**Task requirements:**
In the data below, find every line with the word "APIs" and copy it.

**Working data:**
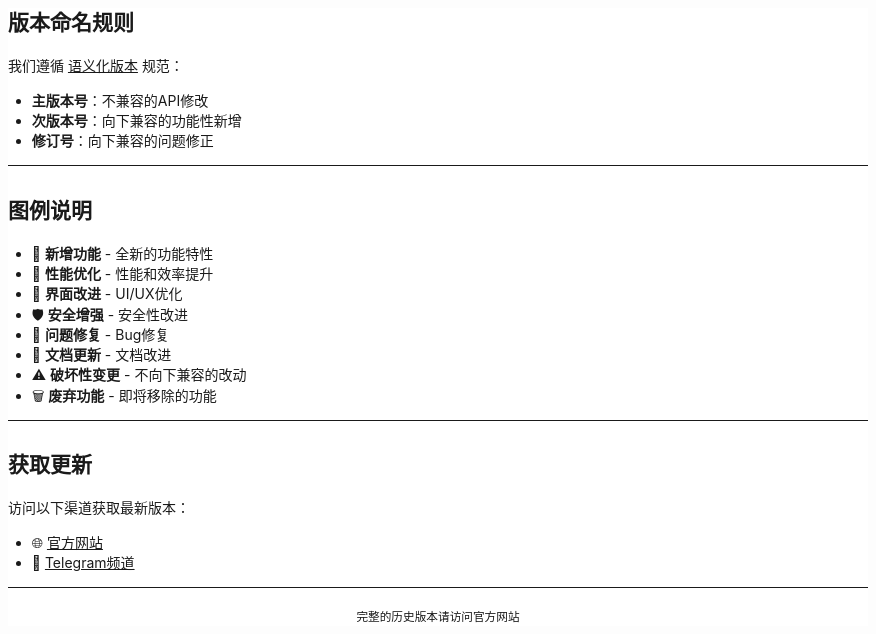 
## 版本命名规则

我们遵循 [语义化版本](https://semver.org/lang/zh-CN/) 规范：

- **主版本号**：不兼容的API修改
- **次版本号**：向下兼容的功能性新增
- **修订号**：向下兼容的问题修正

---

## 图例说明

- 🎉 **新增功能** - 全新的功能特性
- 🚀 **性能优化** - 性能和效率提升
- 🎨 **界面改进** - UI/UX优化
- 🛡️ **安全增强** - 安全性改进
- 🐛 **问题修复** - Bug修复
- 📝 **文档更新** - 文档改进
- ⚠️ **破坏性变更** - 不向下兼容的改动
- 🗑️ **废弃功能** - 即将移除的功能

---

## 获取更新

访问以下渠道获取最新版本：

- 🌐 [官方网站](https://www.cdrfc.com/)
- 📢 [Telegram频道](https://t.me/bamlp)

---

<div align="center">
  <sub>完整的历史版本请访问官方网站</sub>
</div>
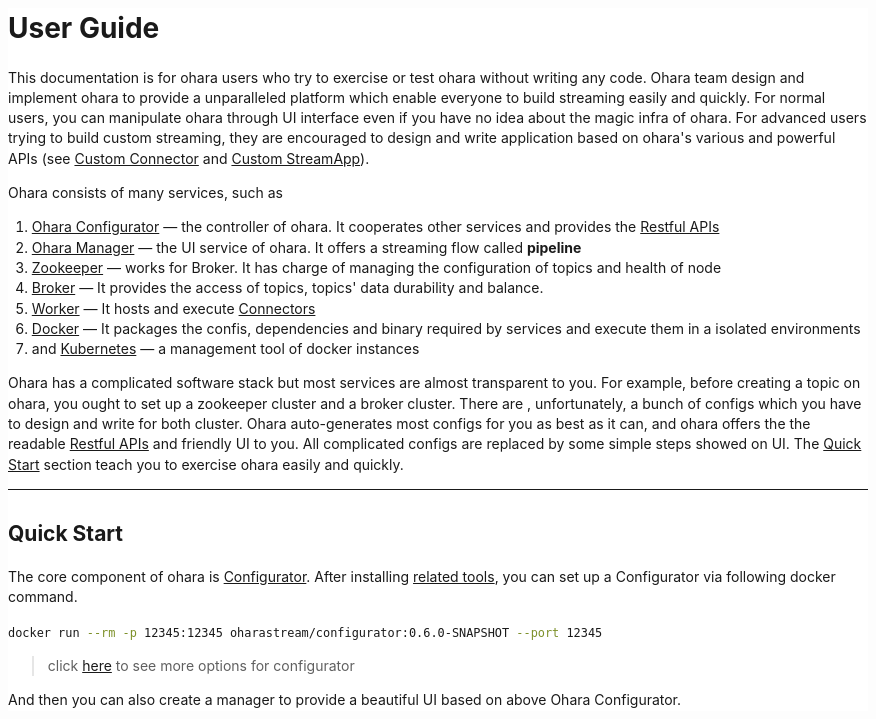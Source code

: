 # User Guide

This documentation is for ohara users who try to exercise or test ohara without writing any code. Ohara team design and
implement ohara to provide a unparalleled platform which enable everyone to build streaming easily and quickly. For
normal users, you can manipulate ohara through UI interface even if you have no idea about the magic infra of ohara.
For advanced users trying to build custom streaming, they are encouraged to design and write application based on ohara's
various and powerful APIs (see [Custom Connector](custom_connector.md) and [Custom StreamApp](custom_streamapp.md)).

Ohara consists of many services, such as
1. [Ohara Configurator](#ohara-configurator) — the controller of ohara. It cooperates other services and provides the [Restful APIs](rest_interface.md) 
1. [Ohara Manager](#ohara-manager) — the UI service of ohara. It offers a streaming flow called **pipeline** 
1. [Zookeeper](#zookeeper) — works for Broker. It has charge of managing the configuration of topics and health of node
1. [Broker](#broker) — It provides the access of topics, topics' data durability and balance.
1. [Worker](#worker) — It hosts and execute [Connectors](custom_connector.md) 
1. [Docker](#docker) — It packages the confis, dependencies and binary required by services and execute them in a isolated environments
1. and [Kubernetes](#kubernetes) — a management tool of docker instances

Ohara has a complicated software stack but most services are almost transparent to you. For example, before creating a
topic on ohara, you ought to set up a zookeeper cluster and a broker cluster. There are , unfortunately, a bunch of configs which
you have to design and write for both cluster. Ohara auto-generates most configs for you as best as it can, and ohara offers
the the readable [Restful APIs](rest_interface.md) and friendly UI to you. All complicated configs are replaced by some
simple steps showed on UI. The [Quick Start](#quick-start) section teach you to exercise ohara easily and quickly.

----------

## Quick Start

The core component of ohara is [Configurator](#ohara-configurator). After installing [related tools](#installation), you can
set up a Configurator via following docker command.

```bash
docker run --rm -p 12345:12345 oharastream/configurator:0.6.0-SNAPSHOT --port 12345
```

> click [here](#execute-configurator) to see more options for configurator

And then you can also create a manager to provide a beautiful UI based on above Ohara Configurator.
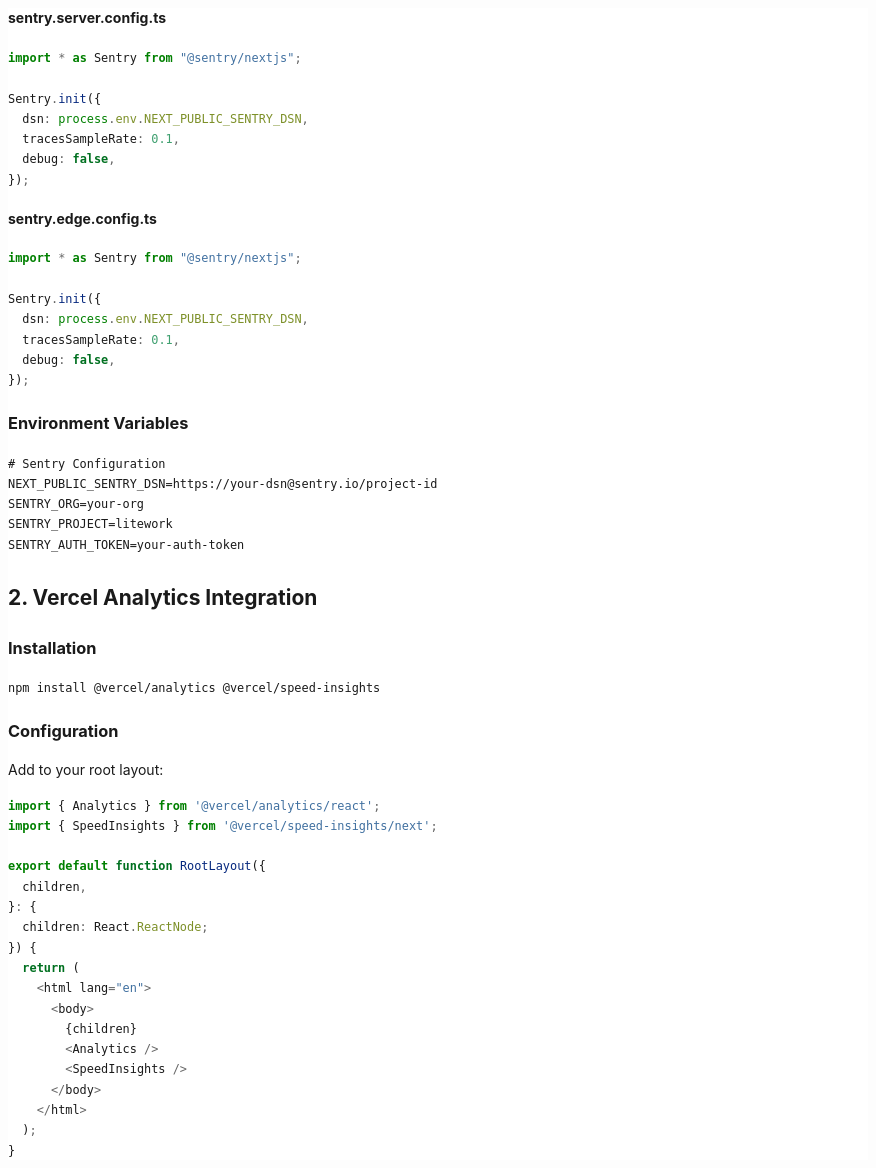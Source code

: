 #### sentry.server.config.ts

```typescript
import * as Sentry from "@sentry/nextjs";

Sentry.init({
  dsn: process.env.NEXT_PUBLIC_SENTRY_DSN,
  tracesSampleRate: 0.1,
  debug: false,
});
```

#### sentry.edge.config.ts

```typescript
import * as Sentry from "@sentry/nextjs";

Sentry.init({
  dsn: process.env.NEXT_PUBLIC_SENTRY_DSN,
  tracesSampleRate: 0.1,
  debug: false,
});
```

### Environment Variables

```env
# Sentry Configuration
NEXT_PUBLIC_SENTRY_DSN=https://your-dsn@sentry.io/project-id
SENTRY_ORG=your-org
SENTRY_PROJECT=litework
SENTRY_AUTH_TOKEN=your-auth-token
```

## 2. Vercel Analytics Integration

### Installation

```bash
npm install @vercel/analytics @vercel/speed-insights
```

### Configuration

Add to your root layout:

```typescript
import { Analytics } from '@vercel/analytics/react';
import { SpeedInsights } from '@vercel/speed-insights/next';

export default function RootLayout({
  children,
}: {
  children: React.ReactNode;
}) {
  return (
    <html lang="en">
      <body>
        {children}
        <Analytics />
        <SpeedInsights />
      </body>
    </html>
  );
}
```
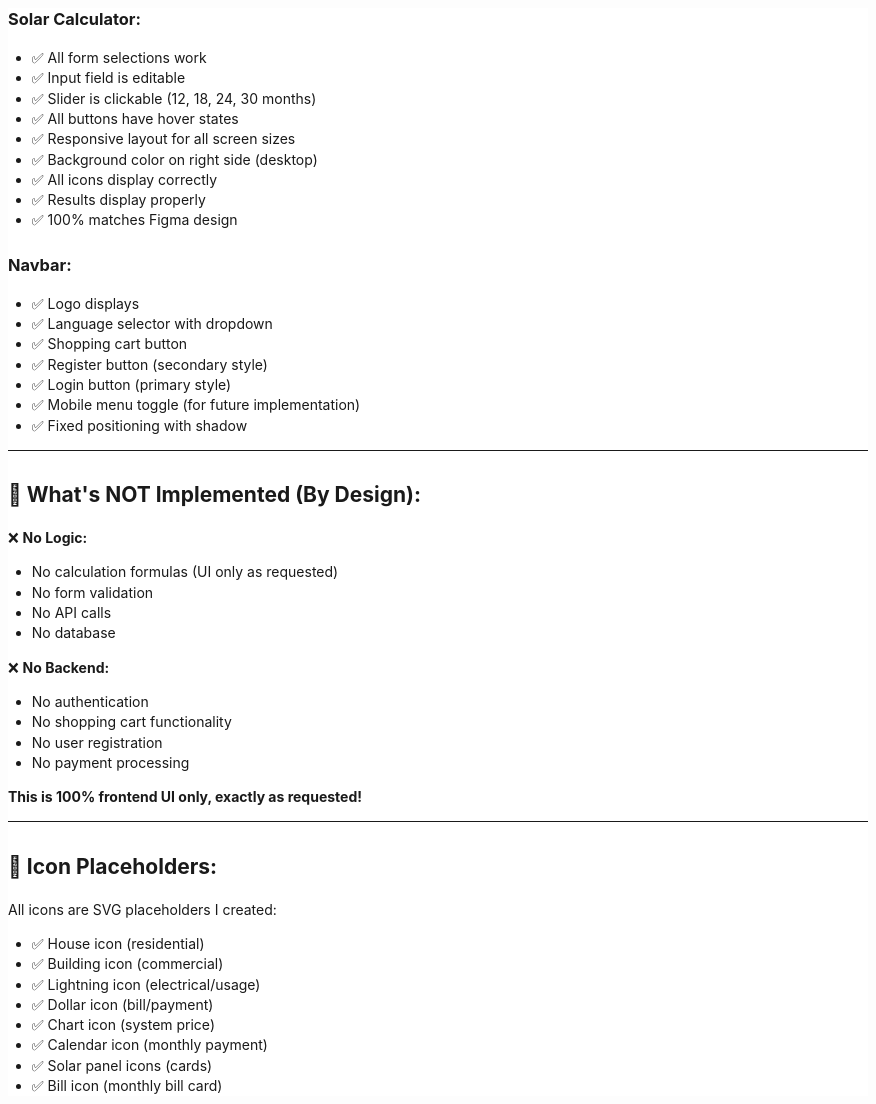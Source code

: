 ### **Solar Calculator:**
- ✅ All form selections work
- ✅ Input field is editable
- ✅ Slider is clickable (12, 18, 24, 30 months)
- ✅ All buttons have hover states
- ✅ Responsive layout for all screen sizes
- ✅ Background color on right side (desktop)
- ✅ All icons display correctly
- ✅ Results display properly
- ✅ 100% matches Figma design

### **Navbar:**
- ✅ Logo displays
- ✅ Language selector with dropdown
- ✅ Shopping cart button
- ✅ Register button (secondary style)
- ✅ Login button (primary style)
- ✅ Mobile menu toggle (for future implementation)
- ✅ Fixed positioning with shadow

---

## 🔧 What's NOT Implemented (By Design):

❌ **No Logic:**
- No calculation formulas (UI only as requested)
- No form validation
- No API calls
- No database

❌ **No Backend:**
- No authentication
- No shopping cart functionality
- No user registration
- No payment processing

**This is 100% frontend UI only, exactly as requested!**

---

## 🎨 Icon Placeholders:

All icons are SVG placeholders I created:
- ✅ House icon (residential)
- ✅ Building icon (commercial)
- ✅ Lightning icon (electrical/usage)
- ✅ Dollar icon (bill/payment)
- ✅ Chart icon (system price)
- ✅ Calendar icon (monthly payment)
- ✅ Solar panel icons (cards)
- ✅ Bill icon (monthly bill card)
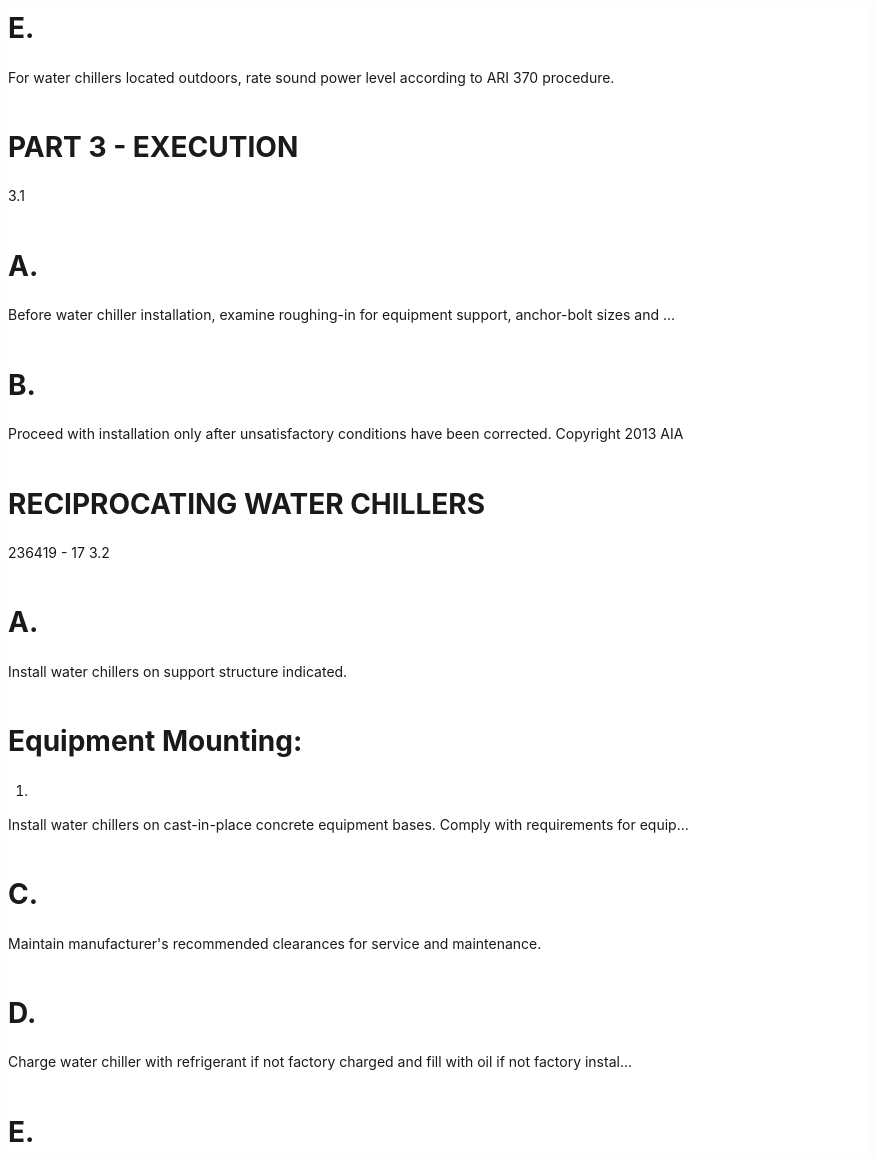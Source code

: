 # E.

For water chillers located outdoors, rate sound power level according to ARI 370 procedure.

# PART 3 - EXECUTION

3.1

# A.

Before water chiller installation, examine roughing-in for equipment support, anchor-bolt sizes and ...

# B.

Proceed with installation only after unsatisfactory conditions have been corrected.
Copyright 2013 AIA

# RECIPROCATING WATER CHILLERS

236419 - 17
3.2

# A.

Install water chillers on support structure indicated.

# Equipment Mounting:

1.
Install water chillers on cast-in-place concrete equipment bases. Comply with requirements for equip...

# C.

Maintain manufacturer's recommended clearances for service and maintenance.

# D.

Charge water chiller with refrigerant if not factory charged and fill with oil if not factory instal...

# E.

**Reply to the task:**
various and powerful APIs (see [Custom Connector](custom_connector.md) and [Custom StreamApp](custom_streamapp.md)).
1. [Ohara Configurator](#ohara-configurator) — the controller of ohara. It cooperates other services and provides the [Restful APIs](rest_interface.md) 
the the readable [Restful APIs](rest_interface.md) and friendly UI to you. All complicated configs are replaced by some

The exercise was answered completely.